What about $\omega^2$
However, if you want to consider something like $\omega^{2}$, it would seem that would be like applying this “removal of $\varepsilon$” twice, which either doesn't make sense or always gives $0$, since $a\varepsilon^{2}=0$ for real $a$. So I think $\omega^2$ at face value is a dead-end.
Extending things
Let's try this $\omega$ method on another limit from Evaluating the limit using Taylor Series: $$\lim_{x\to0}\frac{e^{3x}-\sin(x)-\cos(x)+\ln(1-2x)}{-1+\cos(5x)}$$
$$\substack{?\\ = } \dfrac{\left(1+3\varepsilon\right)-\varepsilon-1-2\varepsilon}{-1+1}=\dfrac{0}{0}\cdots$$
Here, there is no $\varepsilon$ to divide by, and so no help from $\omega$, and we are stuck.
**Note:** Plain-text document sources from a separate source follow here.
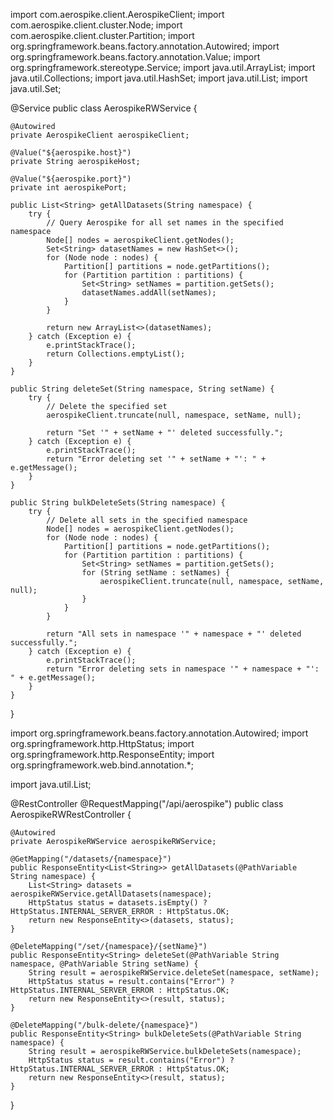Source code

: import com.aerospike.client.AerospikeClient;
import com.aerospike.client.cluster.Node;
import com.aerospike.client.cluster.Partition;
import org.springframework.beans.factory.annotation.Autowired;
import org.springframework.beans.factory.annotation.Value;
import org.springframework.stereotype.Service;
import java.util.ArrayList;
import java.util.Collections;
import java.util.HashSet;
import java.util.List;
import java.util.Set;

@Service
public class AerospikeRWService {

    @Autowired
    private AerospikeClient aerospikeClient;

    @Value("${aerospike.host}")
    private String aerospikeHost;

    @Value("${aerospike.port}")
    private int aerospikePort;

    public List<String> getAllDatasets(String namespace) {
        try {
            // Query Aerospike for all set names in the specified namespace
            Node[] nodes = aerospikeClient.getNodes();
            Set<String> datasetNames = new HashSet<>();
            for (Node node : nodes) {
                Partition[] partitions = node.getPartitions();
                for (Partition partition : partitions) {
                    Set<String> setNames = partition.getSets();
                    datasetNames.addAll(setNames);
                }
            }

            return new ArrayList<>(datasetNames);
        } catch (Exception e) {
            e.printStackTrace();
            return Collections.emptyList();
        }
    }

    public String deleteSet(String namespace, String setName) {
        try {
            // Delete the specified set
            aerospikeClient.truncate(null, namespace, setName, null);

            return "Set '" + setName + "' deleted successfully.";
        } catch (Exception e) {
            e.printStackTrace();
            return "Error deleting set '" + setName + "': " + e.getMessage();
        }
    }

    public String bulkDeleteSets(String namespace) {
        try {
            // Delete all sets in the specified namespace
            Node[] nodes = aerospikeClient.getNodes();
            for (Node node : nodes) {
                Partition[] partitions = node.getPartitions();
                for (Partition partition : partitions) {
                    Set<String> setNames = partition.getSets();
                    for (String setName : setNames) {
                        aerospikeClient.truncate(null, namespace, setName, null);
                    }
                }
            }

            return "All sets in namespace '" + namespace + "' deleted successfully.";
        } catch (Exception e) {
            e.printStackTrace();
            return "Error deleting sets in namespace '" + namespace + "': " + e.getMessage();
        }
    }
}






import org.springframework.beans.factory.annotation.Autowired;
import org.springframework.http.HttpStatus;
import org.springframework.http.ResponseEntity;
import org.springframework.web.bind.annotation.*;

import java.util.List;

@RestController
@RequestMapping("/api/aerospike")
public class AerospikeRWRestController {

    @Autowired
    private AerospikeRWService aerospikeRWService;

    @GetMapping("/datasets/{namespace}")
    public ResponseEntity<List<String>> getAllDatasets(@PathVariable String namespace) {
        List<String> datasets = aerospikeRWService.getAllDatasets(namespace);
        HttpStatus status = datasets.isEmpty() ? HttpStatus.INTERNAL_SERVER_ERROR : HttpStatus.OK;
        return new ResponseEntity<>(datasets, status);
    }

    @DeleteMapping("/set/{namespace}/{setName}")
    public ResponseEntity<String> deleteSet(@PathVariable String namespace, @PathVariable String setName) {
        String result = aerospikeRWService.deleteSet(namespace, setName);
        HttpStatus status = result.contains("Error") ? HttpStatus.INTERNAL_SERVER_ERROR : HttpStatus.OK;
        return new ResponseEntity<>(result, status);
    }

    @DeleteMapping("/bulk-delete/{namespace}")
    public ResponseEntity<String> bulkDeleteSets(@PathVariable String namespace) {
        String result = aerospikeRWService.bulkDeleteSets(namespace);
        HttpStatus status = result.contains("Error") ? HttpStatus.INTERNAL_SERVER_ERROR : HttpStatus.OK;
        return new ResponseEntity<>(result, status);
    }
}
However, if we give up “the simplicity of $\varepsilon^{2}=0$” but keep $\varepsilon^{3}=0$, we can then solve the limit by some intuitive reasoning/approximations:
$$\lim_{x\to0}\frac{e^{3x}-\sin(x)-\cos(x)+\ln(1-2x)}{-1+\cos(5x)}$$$$\substack{?\\ = } \dfrac{\left(1+3\varepsilon+\dfrac{9\varepsilon^{2}}{2}\right)-\varepsilon-\left(1-\dfrac{\varepsilon^{2}}{2}\right)+\left(-2\varepsilon-2\varepsilon^{2}\right)}{-1+\left(1-\dfrac{25}{2}\varepsilon^{2}\right)}$$$$=\dfrac{\dfrac{9\varepsilon^{2}}{2}+\dfrac{\varepsilon^{2}}{2}-2\varepsilon^{2}}{-\dfrac{25}{2}\varepsilon^{2}}\substack{?\\ = } \omega^{2}\cdot\dfrac{\dfrac{9}{2}+\dfrac{1}{2}-2}{-\dfrac{25}{2}}\varepsilon^{2}=-\dfrac{6}{25}\checkmark$$
But in some other more subtle limit problem, maybe we'd have to give up on $\varepsilon^{3}=0$ and only be able to keep $\varepsilon^{17}=0$, if the problem were set up so that it could naturally be done by applying L'Hospital's rule $16$ times.
A fix
Instead of fixing a level at which we have perfect equality with $0$, it would be most generally useful if we said that no power of an infinitesimal like $\varepsilon$ actually equaled zero, but instead that (if we had a limit involving nice functions) we could turn any extra terms with $\varepsilon$s like $-5\varepsilon$ or $+7\varepsilon^{3}$ to zero at the end of the calculation, and get the right answer.
This is pretty close to what what is done in Robinson's non-standard analysis, which you could learn about at an intuitive level from a textbook like “Elementary Calculus: An Infinitesimal Approach” by Keisler.